Halloween is next Saturday. Aren't Friday Halloweens and Saturday Halloweens the best? No worries about school. Unless you are like me and you grew up in the New Orleans area, where it wasn't unusual to have November 1, All Saints Day, off (even for public school students). Many southeastern Louisiana families visit the burial places of their loved ones on November 1, so many schools have the day off.
But back to Halloween. Halloween was my favorite holiday as a child. Halloween was such a huge deal. My elementary school had a smashing Halloween carnival right before Halloween. We had it every year, and it was truly one of the biggest highlights of our school year. We had a haunted house, a cake walk on our stage (I never won a cake), a bake sale in the cafeteria, and all kinds of Halloween-related games. It was just awesome. Now that I have an idea of how much work it takes to put together a shindig, I am just astounded at how much work and time it took to put it together. I am sitting here thinking about it, and I am in awe. For us kids, it was unbelievably fun, and I can remember holding onto my sister's hand as we walked through the haunted house.
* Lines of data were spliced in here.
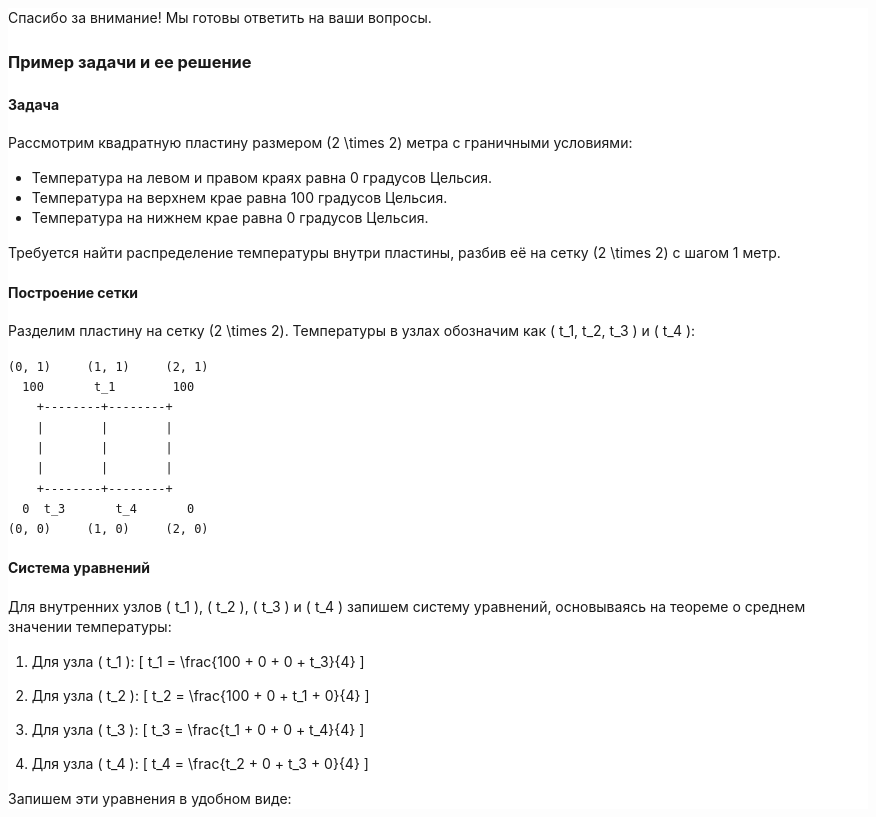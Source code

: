 Спасибо за внимание! Мы готовы ответить на ваши вопросы.

### Пример задачи и ее решение

#### Задача
Рассмотрим квадратную пластину размером \(2 \times 2\) метра с граничными условиями:
- Температура на левом и правом краях равна 0 градусов Цельсия.
- Температура на верхнем крае равна 100 градусов Цельсия.
- Температура на нижнем крае равна 0 градусов Цельсия.

Требуется найти распределение температуры внутри пластины, разбив её на сетку \(2 \times 2\) с шагом 1 метр.

#### Построение сетки
Разделим пластину на сетку \(2 \times 2\). Температуры в узлах обозначим как \( t_1, t_2, t_3 \) и \( t_4 \):

```
(0, 1)     (1, 1)     (2, 1)
  100       t_1        100
    +--------+--------+
    |        |        |
    |        |        |
    |        |        |
    +--------+--------+
  0  t_3       t_4       0
(0, 0)     (1, 0)     (2, 0)
```

#### Система уравнений

Для внутренних узлов \( t_1 \), \( t_2 \), \( t_3 \) и \( t_4 \) запишем систему уравнений, основываясь на теореме о среднем значении температуры:

1. Для узла \( t_1 \):
\[
t_1 = \frac{100 + 0 + 0 + t_3}{4}
\]

2. Для узла \( t_2 \):
\[
t_2 = \frac{100 + 0 + t_1 + 0}{4}
\]

3. Для узла \( t_3 \):
\[
t_3 = \frac{t_1 + 0 + 0 + t_4}{4}
\]

4. Для узла \( t_4 \):
\[
t_4 = \frac{t_2 + 0 + t_3 + 0}{4}
\]

Запишем эти уравнения в удобном виде:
When I was in elementary school, our neighborhood had a huge block party. I'm talking live music, food, and hayrides for the trick-or-treaters. And gobs and gobs of candy. Not just the regular fun-sized candy, but we would get popcorn bags, cookies (back then, everyone in the neighborhood knew each other), and sometimes, a caramel apple. And of course, many decorated houses (you should see it during Christmas).
So, yes, Halloween was definitely my favorite. Even before Christmas, although our Christmases were always fun. If you're in the Halloween spirit, check out these books the next time you visit the library:
Although not technically Halloween books, Beverly Cleary's Ramona the Pest and Ramona and Her Father contain great chapters centered around Halloween that would be great read alouds (Ramona and Her Father also has a beautiful section involving Ramona's Nativity pageant that, along with The Best Christmas Pageant Ever, never fails to move me when I read it every Christmas).
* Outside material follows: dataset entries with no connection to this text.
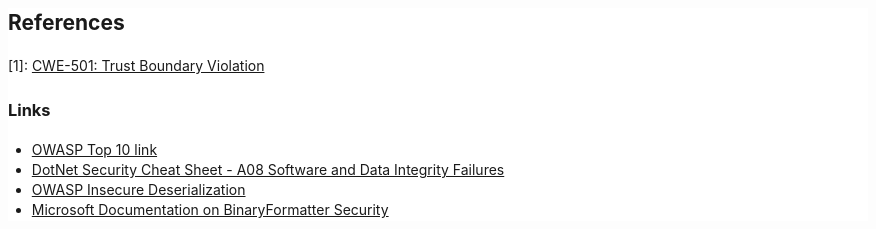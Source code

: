 ## References
[1]: [CWE-501: Trust Boundary Violation](https://cwe.mitre.org/data/definitions/501.html)

### Links
- [OWASP Top 10 link](https://owasp.org/Top10/A08_2021-Software_and_Data_Integrity_Failures/)
- [DotNet Security Cheat Sheet - A08 Software and Data Integrity Failures](https://cheatsheetseries.owasp.org/cheatsheets/DotNet_Security_Cheat_Sheet.html#a08-software-and-data-integrity-failures) 
- [OWASP Insecure Deserialization](https://owasp.org/www-community/vulnerabilities/Insecure_Deserialization#)
- [Microsoft Documentation on BinaryFormatter Security](https://learn.microsoft.com/en-us/dotnet/standard/serialization/binaryformatter-security-guide)
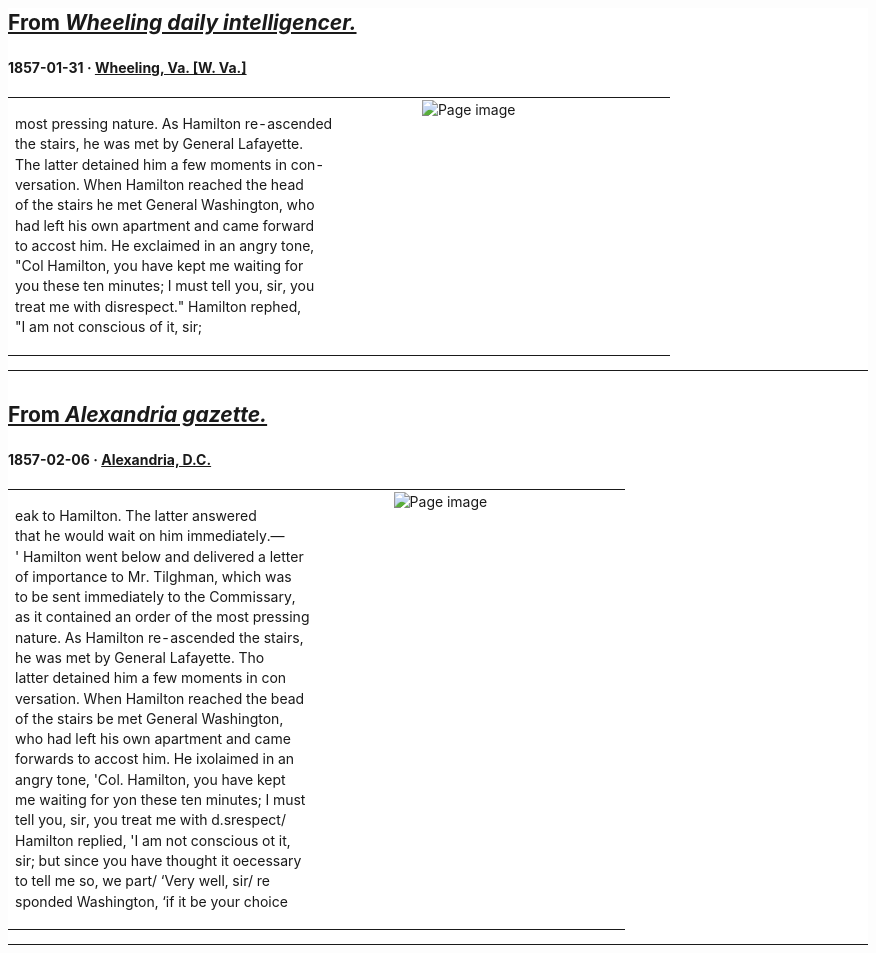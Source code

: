 
## [From _Wheeling daily intelligencer._](https://www.loc.gov/resource/sn86092535/1857-01-31/ed-1/?sp=2)

#### 1857-01-31 &middot; [Wheeling, Va. [W. Va.]](http://dbpedia.org/resource/Wheeling%2C_West_Virginia)

<table style="width: 100%;"><tr><td style="width: 50%">

  
most pressing nature. As Hamilton re-ascended  
the stairs, he was met by General Lafayette.  
The latter detained him a few moments in con-  
versation. When Hamilton reached the head  
of the stairs he met General Washington, who  
had left his own apartment and came forward  
to accost him. He exclaimed in an angry tone,  
&quot;Col Hamilton, you have kept me waiting for  
you these ten minutes; I must tell you, sir, you  
treat me with disrespect.&quot; Hamilton rephed,  
&quot;I am not conscious of it, sir;
</td><td style="width: 50%; max-height: 75%; margin: auto; display: block;">
<img alt="Page image" src="https://tile.loc.gov/image-services/iiif/service:ndnp:wvu:batch_wvu_austria_ver01:data:sn86092535:00202190595:1857013101:0108/pct:62.78755074424898,202.37062286953827,57.142857142857146,26.944530523706227/!600,600/0/default.jpg"/>
</td>
</tr></table>

---

## [From _Alexandria gazette._](https://www.loc.gov/resource/sn85025007/1857-02-06/ed-1/?sp=1)

#### 1857-02-06 &middot; [Alexandria, D.C.](http://dbpedia.org/resource/Alexandria%2C_Virginia)

<table style="width: 100%;"><tr><td style="width: 50%">

eak to Hamilton. The latter answered  
that he would wait on him immediately.—  
&#x27; Hamilton went below and delivered a letter  
of importance to Mr. Tilghman, which was  
to be sent immediately to the Commissary,  
as it contained an order of the most pressing  
nature. As Hamilton re-ascended the stairs,  
he was met by General Lafayette. Tho  
latter detained him a few moments in con­  
versation. When Hamilton reached the bead  
of the stairs be met General Washington,  
who had left his own apartment and came  
forwards to accost him. He ixolaimed in an  
angry tone, &#x27;Col. Hamilton, you have kept  
me waiting for yon these ten minutes; I must  
tell you, sir, you treat me with d.srespect/  
Hamilton replied, &#x27;I am not conscious ot it,  
sir; but since you have thought it oecessary  
to tell me so, we part/ ‘Very well, sir/ re­  
sponded Washington, ‘if it be your choice
</td><td style="width: 50%; max-height: 75%; margin: auto; display: block;">
<img alt="Page image" src="https://tile.loc.gov/image-services/iiif/service:ndnp:vi:batch_vi_drive_ver01:data:sn85025007:00414215968:1857020601:0276/pct:81.24760811327975,20.50261780104712,12.648296976655185,9.905759162303665/!600,600/0/default.jpg"/>
</td>
</tr></table>

---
Fans of The Best Christmas Pageant Ever will want to check out The Best Halloween Ever, featuring more mayhem from the Herdman kids.
Another thing I remember about Halloween was watching Morgus the Magnificent. New Orleans has always had a strong local programming community, both network and PBS, and Morgus was just one of the great local shows. In between broadcasts of classic horror movies, Morgus and his assistant, Chopsley, would conduct disastrous scientific experiments. Truly bizarre and hilarious. Reading Frankenstein Makes a Sandwich brought back great memories of those deliciously creepy movies. Being familiar with the traditional movie monsters (Frankenstein, Dracula, The Phantom of the Opera) definitely helps with the jokes, but it's not entirely necessary. The poems are great read alouds for elementary school students too young for tamer Halloween picture books, but not old enough for the scarier stuff. You'll want to read the "sequel," Frankenstein Takes the Cake.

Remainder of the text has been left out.